For a deeper look at open-weight options suitable for self-hosted knowledge base systems, see our Gemma 4 Review and explore the open-source model rankings.

Deep Dive: The Compilation Step

The compilation step is the most technically demanding part of the pipeline, and where Karpathy's insight is sharpest. Traditional note-taking tools put the organizational burden on the human: you read a paper, decide what matters, create a page, file it in a folder, and link it to related notes. This is cognitively expensive and breaks down at scale.

Karpathy's approach inverts the workflow: you dump everything into raw/, and the LLM makes all organizational decisions. The prompt for the compilation step typically includes:

Example Compilation Prompt Structure:

1. Read all files in raw/

2. Identify distinct topics and concepts

3. For each topic, create a markdown page with:

- Title and one-line summary

- Key facts and details (preserve specifics)

- Source attribution (which raw files)

- Related topics (as [[wiki links]])

- Open questions or gaps

- Areas where sources disagree

4. Create an index.md with topic hierarchy

5. Flag any raw files that don't fit existing topics

The critical insight: this prompt runs incrementally. When new raw files are added, the LLM receives the existing wiki plus the new files and updates the wiki accordingly. It may create new pages, update existing ones, or restructure the taxonomy entirely. This is where high output capacity matters - the model needs to generate potentially dozens of updated pages in a single pass.

Models with high max output tokens are essential here. Among current models tracked in our rankings, Claude Fable 5 leads with strong output capacity.
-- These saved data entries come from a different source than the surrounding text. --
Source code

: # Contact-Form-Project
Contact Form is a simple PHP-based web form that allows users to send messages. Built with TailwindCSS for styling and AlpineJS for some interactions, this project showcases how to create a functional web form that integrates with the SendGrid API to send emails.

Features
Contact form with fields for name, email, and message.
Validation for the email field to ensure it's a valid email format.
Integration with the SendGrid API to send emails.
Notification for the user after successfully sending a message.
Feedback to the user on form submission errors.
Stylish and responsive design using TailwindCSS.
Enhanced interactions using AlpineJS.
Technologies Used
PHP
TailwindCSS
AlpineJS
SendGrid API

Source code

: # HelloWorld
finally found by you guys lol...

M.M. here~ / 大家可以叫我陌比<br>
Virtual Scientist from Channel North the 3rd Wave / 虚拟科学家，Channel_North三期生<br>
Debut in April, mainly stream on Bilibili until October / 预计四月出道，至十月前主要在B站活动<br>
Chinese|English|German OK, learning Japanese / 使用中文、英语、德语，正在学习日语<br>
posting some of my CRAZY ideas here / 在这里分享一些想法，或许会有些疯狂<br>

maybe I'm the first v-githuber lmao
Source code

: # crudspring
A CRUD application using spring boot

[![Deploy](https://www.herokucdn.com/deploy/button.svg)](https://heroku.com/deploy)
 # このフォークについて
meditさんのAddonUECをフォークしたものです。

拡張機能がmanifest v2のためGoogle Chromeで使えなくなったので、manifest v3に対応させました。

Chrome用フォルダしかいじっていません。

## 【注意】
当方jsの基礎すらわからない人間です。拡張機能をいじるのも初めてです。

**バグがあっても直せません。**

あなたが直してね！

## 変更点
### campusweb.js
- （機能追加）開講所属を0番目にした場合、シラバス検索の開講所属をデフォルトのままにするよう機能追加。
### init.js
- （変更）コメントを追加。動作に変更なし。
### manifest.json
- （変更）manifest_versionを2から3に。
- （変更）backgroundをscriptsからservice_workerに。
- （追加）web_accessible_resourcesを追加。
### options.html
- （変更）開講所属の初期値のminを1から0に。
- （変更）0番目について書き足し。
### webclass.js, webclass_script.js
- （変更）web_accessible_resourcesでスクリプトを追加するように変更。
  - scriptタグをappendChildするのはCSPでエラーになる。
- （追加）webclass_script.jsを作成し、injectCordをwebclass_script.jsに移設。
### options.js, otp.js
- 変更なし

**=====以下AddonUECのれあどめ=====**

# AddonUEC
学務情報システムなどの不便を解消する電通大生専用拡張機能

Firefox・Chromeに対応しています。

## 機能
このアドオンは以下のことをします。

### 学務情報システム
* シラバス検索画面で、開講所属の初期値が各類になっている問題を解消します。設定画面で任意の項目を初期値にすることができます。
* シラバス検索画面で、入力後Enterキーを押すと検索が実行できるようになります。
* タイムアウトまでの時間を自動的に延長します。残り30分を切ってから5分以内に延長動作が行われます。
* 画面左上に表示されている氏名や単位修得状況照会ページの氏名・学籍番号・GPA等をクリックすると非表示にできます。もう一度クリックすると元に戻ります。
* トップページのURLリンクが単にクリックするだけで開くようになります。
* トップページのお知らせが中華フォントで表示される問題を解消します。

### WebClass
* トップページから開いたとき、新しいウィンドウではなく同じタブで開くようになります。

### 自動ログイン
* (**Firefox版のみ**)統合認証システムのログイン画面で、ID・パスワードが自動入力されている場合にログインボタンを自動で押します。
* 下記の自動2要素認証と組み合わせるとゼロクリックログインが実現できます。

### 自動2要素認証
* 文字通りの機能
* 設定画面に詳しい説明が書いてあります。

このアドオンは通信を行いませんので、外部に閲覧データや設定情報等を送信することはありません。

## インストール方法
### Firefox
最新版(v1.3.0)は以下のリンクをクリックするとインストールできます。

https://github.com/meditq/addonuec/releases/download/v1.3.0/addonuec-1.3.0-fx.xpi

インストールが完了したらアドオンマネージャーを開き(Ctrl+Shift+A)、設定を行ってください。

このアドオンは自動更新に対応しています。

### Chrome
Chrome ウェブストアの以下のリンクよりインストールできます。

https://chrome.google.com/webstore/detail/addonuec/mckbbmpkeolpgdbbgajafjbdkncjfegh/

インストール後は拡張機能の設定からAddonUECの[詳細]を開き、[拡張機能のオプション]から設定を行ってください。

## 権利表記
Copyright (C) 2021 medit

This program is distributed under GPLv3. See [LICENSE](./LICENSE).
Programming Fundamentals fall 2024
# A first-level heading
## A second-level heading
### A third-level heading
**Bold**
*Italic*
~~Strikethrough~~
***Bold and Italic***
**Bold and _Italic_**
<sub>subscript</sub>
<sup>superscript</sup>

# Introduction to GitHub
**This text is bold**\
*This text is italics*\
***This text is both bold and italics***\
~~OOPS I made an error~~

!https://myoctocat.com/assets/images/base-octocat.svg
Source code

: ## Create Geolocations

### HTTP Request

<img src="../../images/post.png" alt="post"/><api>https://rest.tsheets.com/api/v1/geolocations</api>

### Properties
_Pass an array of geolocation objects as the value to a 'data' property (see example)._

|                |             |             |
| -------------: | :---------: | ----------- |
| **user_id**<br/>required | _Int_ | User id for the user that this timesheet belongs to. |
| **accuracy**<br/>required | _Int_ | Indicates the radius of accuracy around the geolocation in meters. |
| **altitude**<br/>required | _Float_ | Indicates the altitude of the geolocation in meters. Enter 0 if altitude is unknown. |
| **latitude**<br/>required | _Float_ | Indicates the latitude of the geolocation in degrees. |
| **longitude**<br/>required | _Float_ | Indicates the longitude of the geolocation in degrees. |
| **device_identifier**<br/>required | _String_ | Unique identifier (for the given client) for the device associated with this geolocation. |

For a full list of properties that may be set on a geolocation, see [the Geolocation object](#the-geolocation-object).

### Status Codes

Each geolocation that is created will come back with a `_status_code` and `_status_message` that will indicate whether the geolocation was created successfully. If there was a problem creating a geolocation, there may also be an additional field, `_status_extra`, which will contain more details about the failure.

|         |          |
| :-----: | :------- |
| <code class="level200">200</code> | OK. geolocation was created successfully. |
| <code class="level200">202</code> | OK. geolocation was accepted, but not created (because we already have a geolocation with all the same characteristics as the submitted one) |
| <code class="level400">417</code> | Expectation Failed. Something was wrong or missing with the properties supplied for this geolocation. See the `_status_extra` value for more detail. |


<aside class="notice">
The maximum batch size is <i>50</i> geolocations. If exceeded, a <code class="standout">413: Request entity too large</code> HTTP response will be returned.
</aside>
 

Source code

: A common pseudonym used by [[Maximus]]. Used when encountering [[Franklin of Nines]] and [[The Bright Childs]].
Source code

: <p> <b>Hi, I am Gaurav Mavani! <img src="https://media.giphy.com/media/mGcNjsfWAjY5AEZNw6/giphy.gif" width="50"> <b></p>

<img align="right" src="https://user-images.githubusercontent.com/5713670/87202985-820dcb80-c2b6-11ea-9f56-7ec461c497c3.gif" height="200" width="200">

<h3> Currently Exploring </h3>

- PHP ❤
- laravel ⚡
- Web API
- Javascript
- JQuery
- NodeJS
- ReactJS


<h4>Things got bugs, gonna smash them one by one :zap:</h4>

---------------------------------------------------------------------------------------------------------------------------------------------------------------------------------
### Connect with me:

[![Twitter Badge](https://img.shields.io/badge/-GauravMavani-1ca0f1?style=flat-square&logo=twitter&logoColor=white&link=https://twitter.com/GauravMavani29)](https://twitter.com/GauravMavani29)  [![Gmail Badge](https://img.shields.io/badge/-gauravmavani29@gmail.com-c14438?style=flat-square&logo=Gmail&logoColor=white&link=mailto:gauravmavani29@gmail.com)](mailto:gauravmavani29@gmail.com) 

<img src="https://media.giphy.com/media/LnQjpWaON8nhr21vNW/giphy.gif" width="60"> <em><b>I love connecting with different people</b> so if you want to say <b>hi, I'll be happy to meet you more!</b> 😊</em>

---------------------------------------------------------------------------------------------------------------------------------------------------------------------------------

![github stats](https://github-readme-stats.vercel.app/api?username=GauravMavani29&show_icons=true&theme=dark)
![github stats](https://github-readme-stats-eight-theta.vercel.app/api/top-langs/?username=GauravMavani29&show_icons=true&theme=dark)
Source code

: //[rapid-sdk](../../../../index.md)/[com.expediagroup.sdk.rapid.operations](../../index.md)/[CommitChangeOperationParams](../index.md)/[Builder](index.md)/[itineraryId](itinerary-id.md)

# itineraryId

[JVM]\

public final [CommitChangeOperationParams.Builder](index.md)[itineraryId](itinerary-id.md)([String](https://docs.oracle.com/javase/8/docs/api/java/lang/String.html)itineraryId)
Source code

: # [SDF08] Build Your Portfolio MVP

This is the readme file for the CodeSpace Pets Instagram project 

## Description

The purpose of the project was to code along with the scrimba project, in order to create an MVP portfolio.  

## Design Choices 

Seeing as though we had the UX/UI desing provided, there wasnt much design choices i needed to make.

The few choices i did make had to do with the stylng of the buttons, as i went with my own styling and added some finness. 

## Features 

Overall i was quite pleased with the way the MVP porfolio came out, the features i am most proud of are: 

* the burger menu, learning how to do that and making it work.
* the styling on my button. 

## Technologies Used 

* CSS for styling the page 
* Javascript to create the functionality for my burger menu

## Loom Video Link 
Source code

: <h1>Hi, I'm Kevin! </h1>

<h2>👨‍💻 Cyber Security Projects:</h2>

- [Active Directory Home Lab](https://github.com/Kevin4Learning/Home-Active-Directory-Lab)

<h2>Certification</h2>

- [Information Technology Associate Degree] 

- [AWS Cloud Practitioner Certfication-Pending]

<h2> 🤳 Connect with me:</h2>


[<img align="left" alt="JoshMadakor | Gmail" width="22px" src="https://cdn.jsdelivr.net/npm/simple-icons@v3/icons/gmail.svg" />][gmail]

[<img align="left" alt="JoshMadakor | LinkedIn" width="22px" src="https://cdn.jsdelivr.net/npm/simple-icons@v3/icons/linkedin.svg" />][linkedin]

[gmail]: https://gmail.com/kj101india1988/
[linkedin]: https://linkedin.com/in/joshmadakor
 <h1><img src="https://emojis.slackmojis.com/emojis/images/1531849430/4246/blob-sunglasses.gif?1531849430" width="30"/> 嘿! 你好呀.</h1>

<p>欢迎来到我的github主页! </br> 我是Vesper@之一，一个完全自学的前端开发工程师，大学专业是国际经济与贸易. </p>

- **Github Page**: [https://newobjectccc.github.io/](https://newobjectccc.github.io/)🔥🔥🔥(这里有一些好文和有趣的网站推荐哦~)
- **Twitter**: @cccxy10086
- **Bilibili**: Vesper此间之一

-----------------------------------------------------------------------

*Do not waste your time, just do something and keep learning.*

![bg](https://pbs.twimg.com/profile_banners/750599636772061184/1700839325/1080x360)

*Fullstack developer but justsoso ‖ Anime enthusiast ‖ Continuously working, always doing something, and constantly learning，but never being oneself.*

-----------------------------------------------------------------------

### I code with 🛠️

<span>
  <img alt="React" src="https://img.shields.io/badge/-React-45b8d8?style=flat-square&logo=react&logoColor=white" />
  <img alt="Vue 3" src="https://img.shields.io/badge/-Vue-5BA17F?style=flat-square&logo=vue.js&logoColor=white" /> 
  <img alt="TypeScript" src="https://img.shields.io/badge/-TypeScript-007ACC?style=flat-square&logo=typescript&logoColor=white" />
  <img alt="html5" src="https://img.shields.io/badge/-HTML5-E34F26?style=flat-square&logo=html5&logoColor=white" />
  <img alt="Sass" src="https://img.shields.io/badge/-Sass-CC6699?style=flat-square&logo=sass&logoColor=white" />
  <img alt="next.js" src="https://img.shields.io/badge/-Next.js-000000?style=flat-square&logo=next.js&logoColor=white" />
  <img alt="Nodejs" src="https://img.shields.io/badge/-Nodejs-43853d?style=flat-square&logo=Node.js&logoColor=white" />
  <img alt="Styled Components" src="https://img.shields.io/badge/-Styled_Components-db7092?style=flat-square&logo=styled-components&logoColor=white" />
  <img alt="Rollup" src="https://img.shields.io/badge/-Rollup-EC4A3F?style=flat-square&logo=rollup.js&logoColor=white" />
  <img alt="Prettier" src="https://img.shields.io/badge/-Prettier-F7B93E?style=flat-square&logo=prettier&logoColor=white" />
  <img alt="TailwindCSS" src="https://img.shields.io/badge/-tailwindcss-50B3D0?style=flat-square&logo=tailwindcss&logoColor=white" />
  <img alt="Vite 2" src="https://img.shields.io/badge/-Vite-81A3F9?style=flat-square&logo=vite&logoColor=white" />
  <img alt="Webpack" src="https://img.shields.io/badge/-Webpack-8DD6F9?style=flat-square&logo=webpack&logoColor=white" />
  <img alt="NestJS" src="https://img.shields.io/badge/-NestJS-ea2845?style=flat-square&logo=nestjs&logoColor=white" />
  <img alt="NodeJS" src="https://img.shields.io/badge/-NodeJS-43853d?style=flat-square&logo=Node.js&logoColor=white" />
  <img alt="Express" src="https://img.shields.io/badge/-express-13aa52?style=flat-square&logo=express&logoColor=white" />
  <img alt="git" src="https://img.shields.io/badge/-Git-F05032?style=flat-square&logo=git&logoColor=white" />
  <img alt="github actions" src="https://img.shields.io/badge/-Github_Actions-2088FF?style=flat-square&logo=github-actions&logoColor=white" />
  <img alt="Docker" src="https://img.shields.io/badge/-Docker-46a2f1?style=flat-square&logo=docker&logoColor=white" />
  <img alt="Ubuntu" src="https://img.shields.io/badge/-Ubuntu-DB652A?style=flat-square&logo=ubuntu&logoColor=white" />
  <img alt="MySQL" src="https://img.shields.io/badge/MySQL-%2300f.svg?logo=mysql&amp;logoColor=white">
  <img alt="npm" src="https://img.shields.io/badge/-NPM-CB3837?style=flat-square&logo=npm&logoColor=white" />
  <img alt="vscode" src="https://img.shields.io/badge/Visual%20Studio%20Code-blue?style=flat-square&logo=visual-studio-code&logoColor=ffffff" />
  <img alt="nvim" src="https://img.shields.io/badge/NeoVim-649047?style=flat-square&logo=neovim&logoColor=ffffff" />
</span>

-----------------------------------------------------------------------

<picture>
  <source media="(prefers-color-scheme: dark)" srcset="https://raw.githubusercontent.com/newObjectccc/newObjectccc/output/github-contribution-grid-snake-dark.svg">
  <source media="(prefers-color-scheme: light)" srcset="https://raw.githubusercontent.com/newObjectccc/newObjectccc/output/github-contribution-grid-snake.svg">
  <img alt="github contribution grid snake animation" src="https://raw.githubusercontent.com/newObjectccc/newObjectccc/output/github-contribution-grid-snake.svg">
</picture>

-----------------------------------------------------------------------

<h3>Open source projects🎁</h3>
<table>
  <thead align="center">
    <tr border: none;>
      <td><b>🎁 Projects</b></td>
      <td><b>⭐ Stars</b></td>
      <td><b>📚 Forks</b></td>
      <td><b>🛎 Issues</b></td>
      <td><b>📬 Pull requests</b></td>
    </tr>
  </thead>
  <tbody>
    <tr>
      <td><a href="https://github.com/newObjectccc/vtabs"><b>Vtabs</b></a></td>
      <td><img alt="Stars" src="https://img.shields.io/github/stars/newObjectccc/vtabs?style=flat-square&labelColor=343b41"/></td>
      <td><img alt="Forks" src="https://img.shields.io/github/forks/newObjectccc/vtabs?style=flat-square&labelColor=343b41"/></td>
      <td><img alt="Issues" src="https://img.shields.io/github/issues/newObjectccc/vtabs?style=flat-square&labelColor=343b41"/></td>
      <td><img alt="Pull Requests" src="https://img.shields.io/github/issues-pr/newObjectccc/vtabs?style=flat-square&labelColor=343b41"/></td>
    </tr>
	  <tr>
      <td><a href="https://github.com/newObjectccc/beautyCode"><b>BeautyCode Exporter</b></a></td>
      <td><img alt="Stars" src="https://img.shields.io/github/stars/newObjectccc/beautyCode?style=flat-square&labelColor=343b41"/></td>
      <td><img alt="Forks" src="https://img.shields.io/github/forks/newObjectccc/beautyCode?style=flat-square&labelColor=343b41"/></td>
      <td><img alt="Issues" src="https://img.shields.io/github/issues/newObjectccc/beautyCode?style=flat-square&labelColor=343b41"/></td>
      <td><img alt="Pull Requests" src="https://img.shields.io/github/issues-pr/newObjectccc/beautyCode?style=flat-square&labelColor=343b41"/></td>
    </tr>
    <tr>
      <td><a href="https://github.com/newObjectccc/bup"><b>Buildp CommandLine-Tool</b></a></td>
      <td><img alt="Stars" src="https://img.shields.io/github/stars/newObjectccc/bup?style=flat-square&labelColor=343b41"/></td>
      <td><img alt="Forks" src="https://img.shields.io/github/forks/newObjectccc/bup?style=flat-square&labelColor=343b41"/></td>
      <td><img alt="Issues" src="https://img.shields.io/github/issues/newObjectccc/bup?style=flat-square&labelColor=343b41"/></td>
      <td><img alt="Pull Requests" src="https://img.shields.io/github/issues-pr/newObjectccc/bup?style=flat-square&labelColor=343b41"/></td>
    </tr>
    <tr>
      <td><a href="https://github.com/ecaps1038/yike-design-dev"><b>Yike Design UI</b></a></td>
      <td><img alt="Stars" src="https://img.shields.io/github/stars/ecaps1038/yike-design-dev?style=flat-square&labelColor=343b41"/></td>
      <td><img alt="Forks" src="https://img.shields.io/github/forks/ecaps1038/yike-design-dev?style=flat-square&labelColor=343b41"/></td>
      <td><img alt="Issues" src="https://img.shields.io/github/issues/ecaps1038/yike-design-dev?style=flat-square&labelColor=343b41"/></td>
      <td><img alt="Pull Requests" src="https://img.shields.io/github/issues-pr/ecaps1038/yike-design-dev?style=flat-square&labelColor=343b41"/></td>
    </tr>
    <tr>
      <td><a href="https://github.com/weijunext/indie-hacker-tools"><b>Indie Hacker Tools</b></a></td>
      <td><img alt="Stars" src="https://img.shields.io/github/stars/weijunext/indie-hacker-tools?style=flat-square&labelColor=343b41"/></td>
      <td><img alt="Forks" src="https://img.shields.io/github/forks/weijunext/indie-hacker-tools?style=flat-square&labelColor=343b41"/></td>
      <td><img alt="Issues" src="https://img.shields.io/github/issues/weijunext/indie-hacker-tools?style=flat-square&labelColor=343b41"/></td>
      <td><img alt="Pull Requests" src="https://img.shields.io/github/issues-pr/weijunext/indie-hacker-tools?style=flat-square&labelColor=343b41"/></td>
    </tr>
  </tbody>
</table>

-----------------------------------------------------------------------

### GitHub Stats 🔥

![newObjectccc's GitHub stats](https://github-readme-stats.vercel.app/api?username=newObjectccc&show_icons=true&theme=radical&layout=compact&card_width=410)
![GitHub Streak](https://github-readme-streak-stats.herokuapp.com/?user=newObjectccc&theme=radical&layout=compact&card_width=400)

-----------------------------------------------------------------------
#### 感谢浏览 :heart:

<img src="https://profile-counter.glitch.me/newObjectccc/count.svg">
See our max tokens guide for a detailed comparison of output limits across models.

RAG vs Full-Context: When to Use What

Karpathy's approach is not universally superior to RAG. The right architecture depends on your scale and requirements:

DimensionFull-Context (Karpathy)RAG Pipeline
ScalePersonal / small team (under 2M tokens compiled)Organizational / enterprise (unlimited)
RecallPerfect - model sees everythingDependent on embedding/retrieval quality
Cross-referencingExcellent - all context visibleLimited to retrieved chunks
InfrastructureZero - just files + LLM APIVector DB, embedding pipeline, re-ranker
Cost per queryHigher (full KB sent each time)Lower (only relevant chunks)
LatencyHigher (processing full context)Lower (smaller prompt)
Setup timeMinutes - create folders, write promptHours/days - choose stack, configure pipeline
MaintenanceNear zero - just add filesRe-embedding, index updates, chunk tuning

The sweet spot for Karpathy's approach: individuals and small teams with domain-specific knowledge bases under 500K compiled tokens. At this scale, the simplicity advantage is overwhelming. For larger collections, consider a hybrid: compile and use full-context for your "hot" knowledge (active projects, current research), and RAG for your "cold" archive.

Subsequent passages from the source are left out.